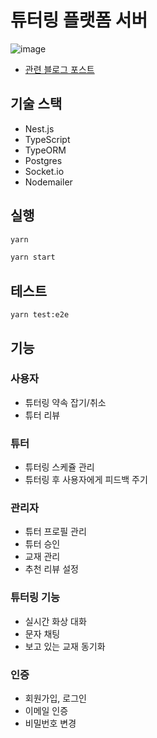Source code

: # 튜터링 플랫폼 서버

![image](https://user-images.githubusercontent.com/22253556/132977792-828212ae-1211-443d-bc82-40827974df98.png)

- [관련 블로그 포스트](http://yongj.in/development/tutoring-platform/)

## 기술 스택

- Nest.js
- TypeScript
- TypeORM
- Postgres
- Socket.io
- Nodemailer

## 실행

```bash
yarn

yarn start
```

## 테스트

```
yarn test:e2e
```

## 기능

### 사용자

- 튜터링 약속 잡기/취소
- 튜터 리뷰

### 튜터

- 튜터링 스케쥴 관리
- 튜터링 후 사용자에게 피드백 주기

### 관리자

- 튜터 프로필 관리
- 튜터 승인
- 교재 관리
- 추천 리뷰 설정

### 튜터링 기능

- 실시간 화상 대화
- 문자 채팅
- 보고 있는 교재 동기화

### 인증

- 회원가입, 로그인
- 이메일 인증
- 비밀번호 변경
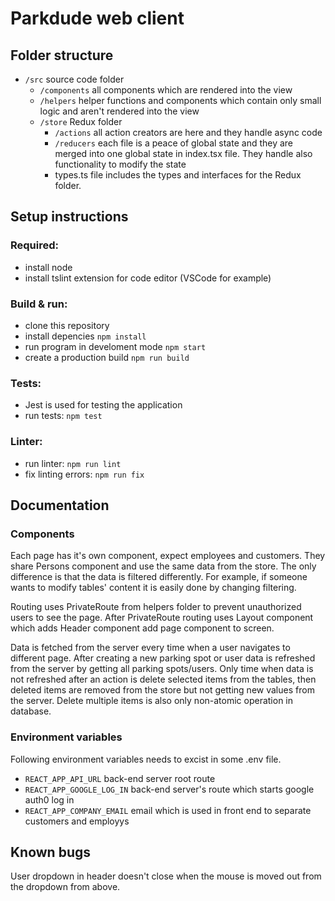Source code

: # Parkdude web client

## Folder structure

- `/src` source code folder
  - `/components` all components which are rendered into the view
  - `/helpers` helper functions and components which contain only small logic and aren't rendered into the view
  - `/store` Redux folder
    - `/actions` all action creators are here and they handle async code
    - `/reducers` each file is a peace of global state and they are merged into one global state in index.tsx file. They handle also functionality to modify the state
    - types.ts file includes the types and interfaces for the Redux folder.
  

## Setup instructions

### Required:
- install node
- install tslint extension for code editor (VSCode for example)

### Build & run:
  - clone this repository
  - install depencies ```npm install```
  - run program in develoment mode  ```npm start```
  - create a production build  ```npm run build```
  
  ### Tests:
- Jest is used for testing the application
- run tests: ```npm test```

### Linter:
- run linter: ```npm run lint```
- fix linting errors: ```npm run fix```

## Documentation

### Components

Each page has it's own component, expect employees and customers. They share Persons component and use the same data from the store. The only difference  is that the data is filtered differently. For example, if someone wants to modify tables' content it is easily  done by changing filtering.

Routing uses PrivateRoute from helpers folder to prevent unauthorized users to see the page. After PrivateRoute routing uses Layout component which adds Header component add page component to screen. 

Data is fetched from the server every time when a user navigates to different page. After creating  a new parking spot or user data is refreshed from the server by getting all parking spots/users. Only time when data is not refreshed after an action is delete selected items from the tables, then deleted items are removed from the store but not getting new values from the server. Delete multiple  items is also only non-atomic operation in database.

### Environment variables

Following environment variables needs to excist in some .env file. 
- ```REACT_APP_API_URL``` back-end server root route 
- ```REACT_APP_GOOGLE_LOG_IN``` back-end server's route which starts google auth0 log in
- ```REACT_APP_COMPANY_EMAIL``` email which is used in front end to separate customers and employys

## Known bugs

User dropdown in header doesn't close when the mouse is moved out from the dropdown from above.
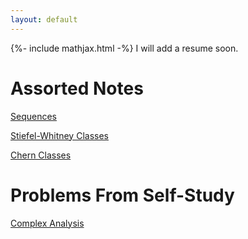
 ```yaml
---
layout: default
---
```

{%- include mathjax.html -%}
I will add a resume soon.

# Assorted Notes
[Sequences](convergence.md)

[Stiefel-Whitney Classes](SelfStudy/AlgebraicTopology/CharacteristicClasses/ThomIsomorphism/thomisomorphism.pdf)

[Chern Classes](SelfStudy/AlgebraicTopology/CharacteristicClasses/ChernClasses/ChernClasses.pdf)

# Problems From Self-Study
[Complex Analysis](SelfStudy/ComplexAnalysis/complexanalysisproblems.pdf)

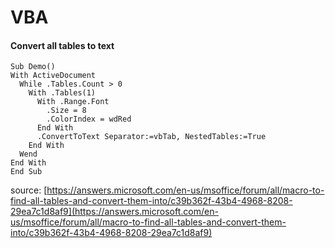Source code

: # VBA

#### Convert all tables to text

```text
Sub Demo()
With ActiveDocument
  While .Tables.Count > 0
    With .Tables(1)
      With .Range.Font
        .Size = 8
        .ColorIndex = wdRed
      End With
      .ConvertToText Separator:=vbTab, NestedTables:=True
    End With
  Wend
End With
End Sub
```

source: [https://answers.microsoft.com/en-us/msoffice/forum/all/macro-to-find-all-tables-and-convert-them-into/c39b362f-43b4-4968-8208-29ea7c1d8af9](https://answers.microsoft.com/en-us/msoffice/forum/all/macro-to-find-all-tables-and-convert-them-into/c39b362f-43b4-4968-8208-29ea7c1d8af9)

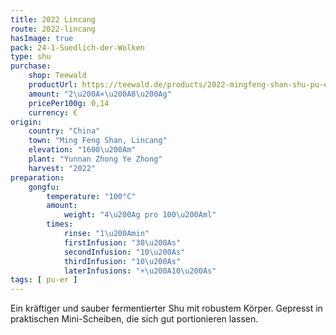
 ```yaml
---
title: 2022 Lincang
route: 2022-lincang
hasImage: true 
pack: 24-1-Suedlich-der-Wolken
type: shu
purchase:
    shop: Teewald
    productUrl: https://teewald.de/products/2022-mingfeng-shan-shu-pu-erh?variant=44947960955144
    amount: "2\u200A×\u200A8\u200Ag"
    pricePer100g: 0,14
    currency: €
origin:
    country: "China"
    town: "Ming Feng Shan, Lincang"
    elevation: "1600\u200Am"
    plant: "Yunnan Zhong Ye Zhong"
    harvest: "2022"
preparation:
    gongfu:
        temperature: "100°C"
        amount:
            weight: "4\u200Ag pro 100\u200Aml"
        times:
            rinse: "1\u200Amin"
            firstInfusion: "30\u200As"
            secondInfusion: "10\u200As"
            thirdInfusion: "10\u200As"
            laterInfusions: "+\u200A10\u200As"
tags: [ pu-er ]
---
```

Ein kräftiger und sauber fermentierter Shu mit robustem Körper. Gepresst in praktischen Mini-Scheiben, die sich gut portionieren lassen.
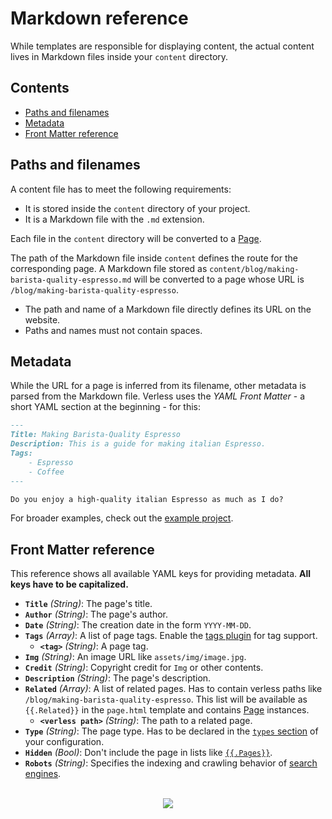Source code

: # Markdown reference

While templates are responsible for displaying content, the actual content lives in Markdown files inside your `content`
directory.

## Contents

* [Paths and filenames](#paths-and-filenames)
* [Metadata](#metadata)
* [Front Matter reference](#front-matter-reference)

## Paths and filenames

A content file has to meet the following requirements:
* It is stored inside the `content` directory of your project.
* It is a Markdown file with the `.md` extension.

Each file in the `content` directory will be converted to a [Page](template-reference.md#page).

The path of the Markdown file inside `content` defines the route for the corresponding page. A Markdown file stored as
`content/blog/making-barista-quality-espresso.md` will be converted to a page whose URL is
`/blog/making-barista-quality-espresso`.

* The path and name of a Markdown file directly defines its URL on the website.
* Paths and names must not contain spaces.

## Metadata

While the URL for a page is inferred from its filename, other metadata is parsed from the Markdown file. Verless uses
the _YAML Front Matter_ - a short YAML section at the beginning - for this:

```markdown
---
Title: Making Barista-Quality Espresso
Description: This is a guide for making italian Espresso.
Tags:
    - Espresso
    - Coffee
---

Do you enjoy a high-quality italian Espresso as much as I do?
```

For broader examples, check out the [example project](../example/content/blog).

## Front Matter reference

This reference shows all available YAML keys for providing metadata. **All keys have to be capitalized.**

* **`Title`** _(String)_: The page's title.
* **`Author`** _(String)_: The page's author.
* **`Date`** _(String)_: The creation date in the form `YYYY-MM-DD`.
* **`Tags`** _(Array)_: A list of page tags. Enable the [tags plugin](plugin-reference.md#tags) for tag support.
    - **`<tag>`** _(String)_: A page tag.
* **`Img`** _(String)_: An image URL like `assets/img/image.jpg`.
* **`Credit`** _(String)_: Copyright credit for `Img` or other contents.
* **`Description`** _(String)_: The page's description.
* **`Related`** _(Array)_: A list of related pages. Has to contain verless paths like `/blog/making-barista-quality-espresso`. This list will be available as `{{.Related}}` in the `page.html` template and contains [Page](template-reference.md#page) instances.
    - **`<verless path>`** _(String)_: The path to a related page.
* **`Type`** _(String)_: The page type. Has to be declared in the [`types` section](configuration-reference.md#configuration-key-reference) of your configuration.
* **`Hidden`** _(Bool)_: Don't include the page in lists like [`{{.Pages}}`](template-reference.md#pages).
* **`Robots`** _(String)_: Specifies the indexing and crawling behavior of [search engines](https://developers.google.com/search/reference/robots_meta_tag).

<p align="center">
<br>
<a href="https://github.com/verless/verless">
<img src="https://verless.dominikbraun.io/static/img/logo-footer-v1.0.0.png">
</a>
</p>

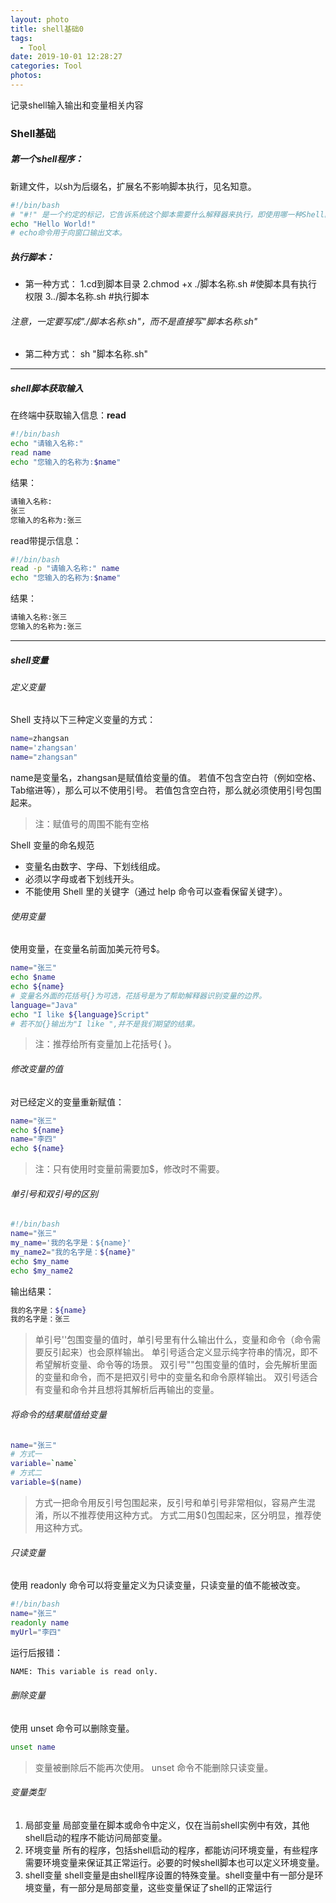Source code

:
```yaml
---
layout: photo
title: shell基础0
tags:
  - Tool
date: 2019-10-01 12:28:27
categories: Tool
photos:
---
```


记录shell输入输出和变量相关内容

<!--more-->

### Shell基础
##### 第一个shell程序：
新建文件，以sh为后缀名，扩展名不影响脚本执行，见名知意。
```bash
#!/bin/bash
# "#!" 是一个约定的标记，它告诉系统这个脚本需要什么解释器来执行，即使用哪一种Shell。
echo "Hello World!"
# echo命令用于向窗口输出文本。
```
##### 执行脚本：
- 第一种方式：
  1.cd到脚本目录
  2.chmod +x ./脚本名称.sh  #使脚本具有执行权限
  3../脚本名称.sh  #执行脚本
###### 注意，一定要写成"./脚本名称.sh"，而不是直接写"脚本名称.sh"
- 第二种方式：
	sh "脚本名称.sh"

-------

##### shell脚本获取输入
在终端中获取输入信息：**read**
```bash
#!/bin/bash
echo "请输入名称:"
read name
echo "您输入的名称为:$name"
```
结果：
```bash
请输入名称:
张三
您输入的名称为:张三
```
read带提示信息：
```bash
#!/bin/bash
read -p "请输入名称:" name
echo "您输入的名称为:$name"
```
结果：
```bash
请输入名称:张三
您输入的名称为:张三
```

-----

##### shell变量
###### 定义变量
Shell 支持以下三种定义变量的方式：
```bash
name=zhangsan
name='zhangsan'
name="zhangsan"
```
name是变量名，zhangsan是赋值给变量的值。
若值不包含空白符（例如空格、Tab缩进等），那么可以不使用引号。
若值包含空白符，那么就必须使用引号包围起来。
> 注：赋值号的周围不能有空格

Shell 变量的命名规范
- 变量名由数字、字母、下划线组成。
- 必须以字母或者下划线开头。
- 不能使用 Shell 里的关键字（通过 help 命令可以查看保留关键字）。
###### 使用变量
使用变量，在变量名前面加美元符号$。
```bash
name="张三"
echo $name
echo ${name}
# 变量名外面的花括号{}为可选，花括号是为了帮助解释器识别变量的边界。
language="Java"
echo "I like ${language}Script"
# 若不加{}输出为"I like ",并不是我们期望的结果。
```
> 注：推荐给所有变量加上花括号{ }。

###### 修改变量的值
对已经定义的变量重新赋值：
```bash
name="张三"
echo ${name}
name="李四"
echo ${name}
```
> 注：只有使用时变量前需要加$，修改时不需要。

###### 单引号和双引号的区别
```bash
#!/bin/bash
name="张三"
my_name='我的名字是：${name}'
my_name2="我的名字是：${name}"
echo $my_name
echo $my_name2
```
输出结果：
```bash
我的名字是：${name}
我的名字是：张三
```
> 单引号''包围变量的值时，单引号里有什么输出什么，变量和命令（命令需要反引起来）也会原样输出。
> 单引号适合定义显示纯字符串的情况，即不希望解析变量、命令等的场景。
> 双引号""包围变量的值时，会先解析里面的变量和命令，而不是把双引号中的变量名和命令原样输出。
> 双引号适合有变量和命令并且想将其解析后再输出的变量。
###### 将命令的结果赋值给变量

```bash
name="张三"
# 方式一
variable=`name`
# 方式二
variable=$(name)
```
> 方式一把命令用反引号包围起来，反引号和单引号非常相似，容易产生混淆，所以不推荐使用这种方式。
> 方式二用$()包围起来，区分明显，推荐使用这种方式。
###### 只读变量
使用 readonly 命令可以将变量定义为只读变量，只读变量的值不能被改变。
```bash
#!/bin/bash
name="张三"
readonly name
myUrl="李四"
```
运行后报错：
```bash
NAME: This variable is read only.
```
###### 删除变量
使用 unset 命令可以删除变量。
```bash
unset name
```
> 变量被删除后不能再次使用。
> unset 命令不能删除只读变量。
###### 变量类型
1. 局部变量
局部变量在脚本或命令中定义，仅在当前shell实例中有效，其他shell启动的程序不能访问局部变量。
2. 环境变量
所有的程序，包括shell启动的程序，都能访问环境变量，有些程序需要环境变量来保证其正常运行。必要的时候shell脚本也可以定义环境变量。
3. shell变量
shell变量是由shell程序设置的特殊变量。shell变量中有一部分是环境变量，有一部分是局部变量，这些变量保证了shell的正常运行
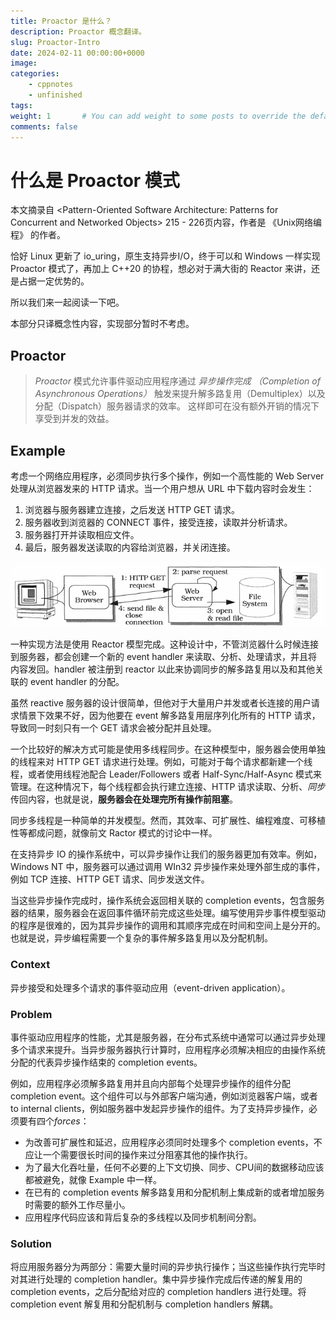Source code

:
 ```yaml
---
title: Proactor 是什么？
description: Proactor 概念翻译。
slug: Proactor-Intro
date: 2024-02-11 00:00:00+0000
image: 
categories:
    - cppnotes
    - unfinished
tags: 
weight: 1       # You can add weight to some posts to override the default sorting (date descending)
comments: false
---
```


# 什么是 Proactor 模式

本文摘录自 \<Pattern-Oriented Software Architecture: Patterns for Concurrent and Networked Objects> 215 - 226页内容，作者是 《Unix网络编程》 的作者。

恰好 Linux 更新了 io_uring，原生支持异步I/O，终于可以和 Windows 一样实现 Proactor 模式了，再加上 C++20 的协程，想必对于满大街的 Reactor 来讲，还是占据一定优势的。

所以我们来一起阅读一下吧。

本部分只译概念性内容，实现部分暂时不考虑。

## Proactor

> *Proactor* 模式允许事件驱动应用程序通过 *异步操作完成* *（Completion of Asynchronous Operations）* 触发来提升解多路复用（Demultiplex）以及分配（Dispatch）服务器请求的效率。 这样即可在没有额外开销的情况下享受到并发的效益。

## Example

考虑一个网络应用程序，必须同步执行多个操作，例如一个高性能的 Web Server 处理从浏览器发来的 HTTP 请求。当一个用户想从 URL 中下载内容时会发生：

1. 浏览器与服务器建立连接，之后发送 HTTP GET 请求。
2. 服务器收到浏览器的 CONNECT 事件，接受连接，读取并分析请求。
3. 服务器打开并读取相应文件。
4. 最后，服务器发送读取的内容给浏览器，并关闭连接。

![](image-20240211231221793.png)

一种实现方法是使用 Reactor 模型完成。这种设计中，不管浏览器什么时候连接到服务器，都会创建一个新的 event handler 来读取、分析、处理请求，并且将内容发回。handler 被注册到 reactor 以此来协调同步的解多路复用以及和其他关联的 event handler 的分配。

虽然 reactive 服务器的设计很简单，但他对于大量用户并发或者长连接的用户请求情景下效果不好，因为他要在 event 解多路复用层序列化所有的 HTTP 请求，导致同一时刻只有一个 GET 请求会被分配并且处理。

一个比较好的解决方式可能是使用多线程同步。在这种模型中，服务器会使用单独的线程来对 HTTP GET 请求进行处理。例如，可能对于每个请求都新建一个线程，或者使用线程池配合 Leader/Followers 或者 Half-Sync/Half-Async 模式来管理。在这种情况下，每个线程都会执行建立连接、HTTP 请求读取、分析、*同步* 传回内容，也就是说，**服务器会在处理完所有操作前阻塞**。

同步多线程是一种简单的并发模型。然而，其效率、可扩展性、编程难度、可移植性等都成问题，就像前文 Ractor 模式的讨论中一样。

在支持异步 IO 的操作系统中，可以异步操作让我们的服务器更加有效率。例如，Windows NT 中，服务器可以通过调用 WIn32 异步操作来处理外部生成的事件，例如 TCP 连接、HTTP GET 请求、同步发送文件。

当这些异步操作完成时，操作系统会返回相关联的 completion events，包含服务器的结果，服务器会在返回事件循环前完成这些处理。编写使用异步事件模型驱动的程序是很难的，因为其异步操作的调用和其顺序完成在时间和空间上是分开的。也就是说，异步编程需要一个复杂的事件解多路复用以及分配机制。

### Context

异步接受和处理多个请求的事件驱动应用（event-driven application）。

### Problem

事件驱动应用程序的性能，尤其是服务器，在分布式系统中通常可以通过异步处理多个请求来提升。当异步服务器执行计算时，应用程序必须解决相应的由操作系统分配的代表异步操作结束的 completion events。

例如，应用程序必须解多路复用并且向内部每个处理异步操作的组件分配 completion event。这个组件可以与外部客户端沟通，例如浏览器客户端，或者 to internal clients，例如服务器中发起异步操作的组件。为了支持异步操作，必须要有四个*forces*：

- 为改善可扩展性和延迟，应用程序必须同时处理多个 completion events，不应让一个需要很长时间的操作来过分阻塞其他的操作执行。
- 为了最大化吞吐量，任何不必要的上下文切换、同步、CPU间的数据移动应该都被避免，就像 Example 中一样。
- 在已有的 completion events 解多路复用和分配机制上集成新的或者增加服务时需要的额外工作尽量小。
- 应用程序代码应该和背后复杂的多线程以及同步机制间分割。

### Solution

将应用服务器分为两部分：需要大量时间的异步执行操作；当这些操作执行完毕时对其进行处理的 completion handler。集中异步操作完成后传递的解复用的 completion events，之后分配给对应的 completion handlers 进行处理。将 completion event 解复用和分配机制与 completion handlers 解耦。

____________________

● **EXERCISE REQUIREMENTS**
Both ends included, copy word for word the lines from the top of the entries above through the line with "- types.ts file". No pictures.

● **THE ANSWER**
Source code

: # 튜터링 플랫폼 서버

![image](https://user-images.githubusercontent.com/22253556/132977792-828212ae-1211-443d-bc82-40827974df98.png)

- [관련 블로그 포스트](http://yongj.in/development/tutoring-platform/)

## 기술 스택

- Nest.js
- TypeScript
- TypeORM
- Postgres
- Socket.io
- Nodemailer

## 실행

```bash
yarn

yarn start
```

## 테스트

```
yarn test:e2e
```

## 기능

### 사용자

- 튜터링 약속 잡기/취소
- 튜터 리뷰

### 튜터

- 튜터링 스케쥴 관리
- 튜터링 후 사용자에게 피드백 주기

### 관리자

- 튜터 프로필 관리
- 튜터 승인
- 교재 관리
- 추천 리뷰 설정

### 튜터링 기능

- 실시간 화상 대화
- 문자 채팅
- 보고 있는 교재 동기화

### 인증

- 회원가입, 로그인
- 이메일 인증
- 비밀번호 변경
Source code

: # Parkdude web client

## Folder structure

- `/src` source code folder
  - `/components` all components which are rendered into the view
  - `/helpers` helper functions and components which contain only small logic and aren't rendered into the view
  - `/store` Redux folder
    - `/actions` all action creators are here and they handle async code
    - `/reducers` each file is a peace of global state and they are merged into one global state in index.tsx file. They handle also functionality to modify the state
    - types.ts file includes the types and interfaces for the Redux folder.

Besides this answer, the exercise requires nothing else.